Because MWAA is managed by AWS, all the logs are written into CloudWatch. That means you can search certain logs using Logs Insights and have a dashboard that displays the usage of server resources like CPU, memory, and network traffic. Also, you can monitor numerous other Airflow-specific metrics. You can also set up alerts and manage notification recipients programmatically.
AWS Glue, since it is a native AWS service, also has good monitoring capabilities. What's different is that, in addition to CloudWatch, you can monitor your Glue resources in GlueStudio within Glue.
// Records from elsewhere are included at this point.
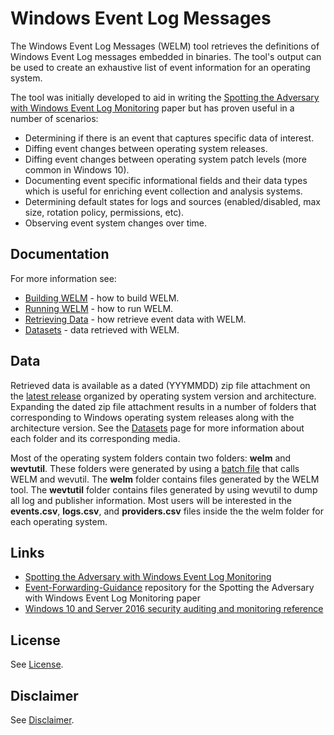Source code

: # Windows Event Log Messages
The Windows Event Log Messages (WELM) tool retrieves the definitions of Windows Event Log messages embedded in binaries. The tool's output can be used to create an exhaustive list of event information for an operating system. 

The tool was initially developed to aid in writing the [Spotting the Adversary with Windows Event Log Monitoring](https://www.iad.gov/iad/library/ia-guidance/security-configuration/applications/spotting-the-adversary-with-windows-event-log-monitoring.cfm) paper but has proven useful in a number of scenarios:
* Determining if there is an event that captures specific data of interest.
* Diffing event changes between operating system releases.
* Diffing event changes between operating system patch levels (more common in Windows 10).
* Documenting event specific informational fields and their data types which is useful for enriching event collection and analysis systems.
* Determining default states for logs and sources (enabled/disabled, max size, rotation policy, permissions, etc).
* Observing event system changes over time.

## Documentation
For more information see: 
* [Building WELM](./docs/Building%20WELM.md) - how to build WELM.
* [Running WELM](./docs/Running%20WELM.md)  -  how to run WELM.
* [Retrieving Data](./docs/Retrieving%20Data.md) - how retrieve event data with WELM.
* [Datasets](./docs/Datasets.md) - data retrieved with WELM.

## Data
Retrieved data is available as a dated (YYYMMDD) zip file attachment on the [latest release](https://github.com/iadgov/Windows-Event-Log-Messages/releases) organized by operating system version and architecture. Expanding the dated zip file attachment results in a number of folders that corresponding to Windows operating system releases along with the architecture version. See the [Datasets](./docs/Datasets.md) page for more information about each folder and its corresponding media. 

Most of the operating system folders contain two folders: **welm** and **wevtutil**. These folders were generated by using a [batch file](https://github.com/iadgov/Windows-Event-Log-Messages/blob/master/welm/welm.bat) that calls WELM and wevutil. The **welm** folder contains files generated by the WELM tool. The **wevtutil** folder contains files generated by using wevutil to dump all log and publisher information. Most users will be interested in the **events.csv**, **logs.csv**, and **providers.csv** files inside the the welm folder for each operating system.

## Links
* [Spotting the Adversary with Windows Event Log Monitoring](https://www.iad.gov/iad/library/ia-guidance/security-configuration/applications/spotting-the-adversary-with-windows-event-log-monitoring.cfm)
* [Event-Forwarding-Guidance](https://github.com/iadgov/Event-Forwarding-Guidance) repository for the Spotting the Adversary with Windows Event Log Monitoring paper
* [Windows 10 and Server 2016 security auditing and monitoring reference](https://www.microsoft.com/en-us/download/details.aspx?id=52630)

## License
See [License](LICENSE.md).

## Disclaimer
See [Disclaimer](DISCLAIMER.md).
I found that it is easier to drill down and track failed jobs in Glue. The image above is the first screen of the GlueStudio monitoring menu. It gives you high-level numbers. You can click each number to go to the relevant jobs. When you select a job there, you can search its CloudWatch logs and view other metrics. When you have many workflows to monitor, this design can give you clearer visibility that allows you to track issues more easily.
CloudFormation
Since Airflow has become part of the managed services in AWS, you can cloudform your Airflow infrastructure. Not only infrastructural environments, however, but also Airflow's native config variables can be cloudformed. When you are already managing your AWS resources by CloudFormation, this will give you consistency in resource management and make it easier to manage Airflow across different environments. AWS Glue, of course, can be managed by CloudFormation. A big difference here is that you can even use it to create and define workflows, which gives you deeper controllability.
AWS SDK and CLI
In addition to CloudFormation, MWAA can be interacted with AWS SDK and CLI like you can for other AWS resources. Using them, you can create, update, and delete MWAA environments and retrieve their environment information that includes logging policies, number of workers, schedulers, and many more. You can also run Airflow's internal commands to control DAGs, but MWAA CLI does not support all Airflow's native commands like backfill (check this AWS document), dags list, dags list-runs, dags next-execution, and more. These limitations are mainly because Airflow was not created as AWS's native service. Having said that, AWS Glue can be controlled more completely by SDK and CLI. You can basically perform all tasks and control entire Glue resources using the libraries.
Wrapping up
MWAA and AWS Glue both are great tools to orchestrate jobs — MWAA for general jobs and Glue for ETL specifically. These architectural and functional differences discussed above will impact your decision on the choice of tools. Of course, knowing these differences, you may want to consider using both of them, which will give you much more flexibility. When you use both, you can control Glue resources from MWAA, for example, since Glue's SDK gives you more control and Airflow has the glue operator. These two services have large ecosystems within and a lot to learn, so It would be good to dip your toes into them before you start full-fledged development.